Spotify reagiert mit Hilfsprogramm auf Coronakrise

Wer als Musiker oder Musikerin nicht auftreten kann, verdient auch weniger Geld. Für viele kommt ein Großteil der Einnahmen schließlich durch Auftritte rein. Da gefühlt die ganze Welt dazu angehalten ist, zu Hause zu bleiben, brechen hier fest eingeplante Einkünfte weg.

Spotify erklärt nun, dass man eine Partnerschaft mit mehreren Charity-Organisationen eingegangen ist, um Artists in finanzieller Not zur Seite zu stehen. Für jeden Dollar, der auf diese Weise gespendet wird, werde man selbst einen Dollar dazulegen. Das hat jedoch eine Grenze: Bis zu 10 Millionen Dollar will man so zur Verfügung stellen.

Erst einmal sind drei Organisationen als Spendenziele auserkoren worden: MusiCares, PRS Foundation und Help Musicians. Weitere sollen noch folgen.

Spotify will neues Feature zum Spendensammeln einführen

Das schwedische Unternehmen macht sich zudem darüber Gedanken, wie betroffene Künstler und Künstlerinnen selbst direkt mit potenziellen Spendern connecten können. So arbeite man zurzeit an einem Feature, das Artists erlaubt, auf ihrem Profil für Unterstützung zu werben.

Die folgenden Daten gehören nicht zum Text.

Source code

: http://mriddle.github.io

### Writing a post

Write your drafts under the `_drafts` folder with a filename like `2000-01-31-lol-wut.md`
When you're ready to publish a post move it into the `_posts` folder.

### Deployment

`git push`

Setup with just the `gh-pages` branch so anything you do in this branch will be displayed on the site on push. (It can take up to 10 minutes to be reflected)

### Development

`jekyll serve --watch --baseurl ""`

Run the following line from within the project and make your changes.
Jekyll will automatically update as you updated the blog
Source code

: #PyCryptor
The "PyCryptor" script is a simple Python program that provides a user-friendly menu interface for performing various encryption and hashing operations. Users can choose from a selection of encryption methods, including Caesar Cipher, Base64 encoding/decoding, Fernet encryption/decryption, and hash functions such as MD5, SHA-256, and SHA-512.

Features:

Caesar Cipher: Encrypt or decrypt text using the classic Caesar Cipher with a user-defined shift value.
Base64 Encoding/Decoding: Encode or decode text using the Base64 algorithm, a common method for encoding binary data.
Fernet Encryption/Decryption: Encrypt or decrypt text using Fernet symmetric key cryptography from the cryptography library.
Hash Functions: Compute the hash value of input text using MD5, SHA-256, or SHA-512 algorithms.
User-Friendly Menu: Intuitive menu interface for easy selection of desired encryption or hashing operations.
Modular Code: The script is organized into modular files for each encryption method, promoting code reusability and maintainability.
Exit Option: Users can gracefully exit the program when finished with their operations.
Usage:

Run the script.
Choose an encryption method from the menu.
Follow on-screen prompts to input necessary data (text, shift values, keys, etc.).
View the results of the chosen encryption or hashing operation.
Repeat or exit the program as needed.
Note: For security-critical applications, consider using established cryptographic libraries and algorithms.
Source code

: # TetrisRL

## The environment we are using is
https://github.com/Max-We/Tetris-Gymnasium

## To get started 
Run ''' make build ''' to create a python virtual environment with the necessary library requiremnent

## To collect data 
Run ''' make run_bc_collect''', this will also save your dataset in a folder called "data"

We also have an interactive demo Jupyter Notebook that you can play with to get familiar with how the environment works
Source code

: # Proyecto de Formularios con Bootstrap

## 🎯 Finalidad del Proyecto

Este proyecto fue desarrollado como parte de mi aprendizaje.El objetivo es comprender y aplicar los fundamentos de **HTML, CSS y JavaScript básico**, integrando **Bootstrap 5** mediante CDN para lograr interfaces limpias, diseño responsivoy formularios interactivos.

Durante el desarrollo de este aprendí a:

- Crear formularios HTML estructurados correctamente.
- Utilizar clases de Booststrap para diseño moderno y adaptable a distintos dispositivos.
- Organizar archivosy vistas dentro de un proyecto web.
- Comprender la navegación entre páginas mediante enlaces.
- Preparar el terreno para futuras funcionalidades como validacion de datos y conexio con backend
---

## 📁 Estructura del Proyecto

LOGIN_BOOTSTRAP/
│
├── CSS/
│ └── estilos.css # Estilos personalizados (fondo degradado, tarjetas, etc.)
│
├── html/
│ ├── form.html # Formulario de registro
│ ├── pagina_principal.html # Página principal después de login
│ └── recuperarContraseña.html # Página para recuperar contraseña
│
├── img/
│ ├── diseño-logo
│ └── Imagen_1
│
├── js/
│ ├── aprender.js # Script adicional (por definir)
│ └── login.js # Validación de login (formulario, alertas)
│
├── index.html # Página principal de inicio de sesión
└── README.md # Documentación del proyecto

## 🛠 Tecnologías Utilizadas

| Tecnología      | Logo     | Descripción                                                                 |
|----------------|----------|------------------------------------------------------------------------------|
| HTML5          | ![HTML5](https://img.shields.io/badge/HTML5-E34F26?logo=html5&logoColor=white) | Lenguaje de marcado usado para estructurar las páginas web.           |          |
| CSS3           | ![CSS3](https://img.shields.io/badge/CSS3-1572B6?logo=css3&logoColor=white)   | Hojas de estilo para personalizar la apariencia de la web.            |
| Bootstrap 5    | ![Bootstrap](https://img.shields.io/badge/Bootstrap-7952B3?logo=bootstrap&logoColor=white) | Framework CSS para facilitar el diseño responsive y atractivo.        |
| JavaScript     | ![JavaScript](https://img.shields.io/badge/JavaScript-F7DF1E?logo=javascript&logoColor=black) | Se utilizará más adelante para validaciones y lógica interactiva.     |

Die Artists sollen nach Einführung der Funktion, die Möglichkeit bekommen, auf ihrem Profil Links zu entsprechenden Pages zu setzen. So könnten sie gezielt auf ihre eigene Situation, die Probleme anderer Künstler und Künstlerinnen oder auf größere Hilfsprojekte aufmerksam machen.

Vor Kurzem sah sich Spotify noch Kritik ausgesetzt: In einer Petition wurde gefordert, die Ausschüttungen während der Coronakrise zu verdreifachen.

Verlässliche sowie hilfreiche Informationen zu Corona und COVID-19 stellen zum Beispiel die WHO oder die Webseite der Bundeszentrale für Gesundheitliche Aufklärung zur Verfügung. Aktuelle Entwicklungen und Daten finden sich zudem auf der Page vom Robert Koch Institut.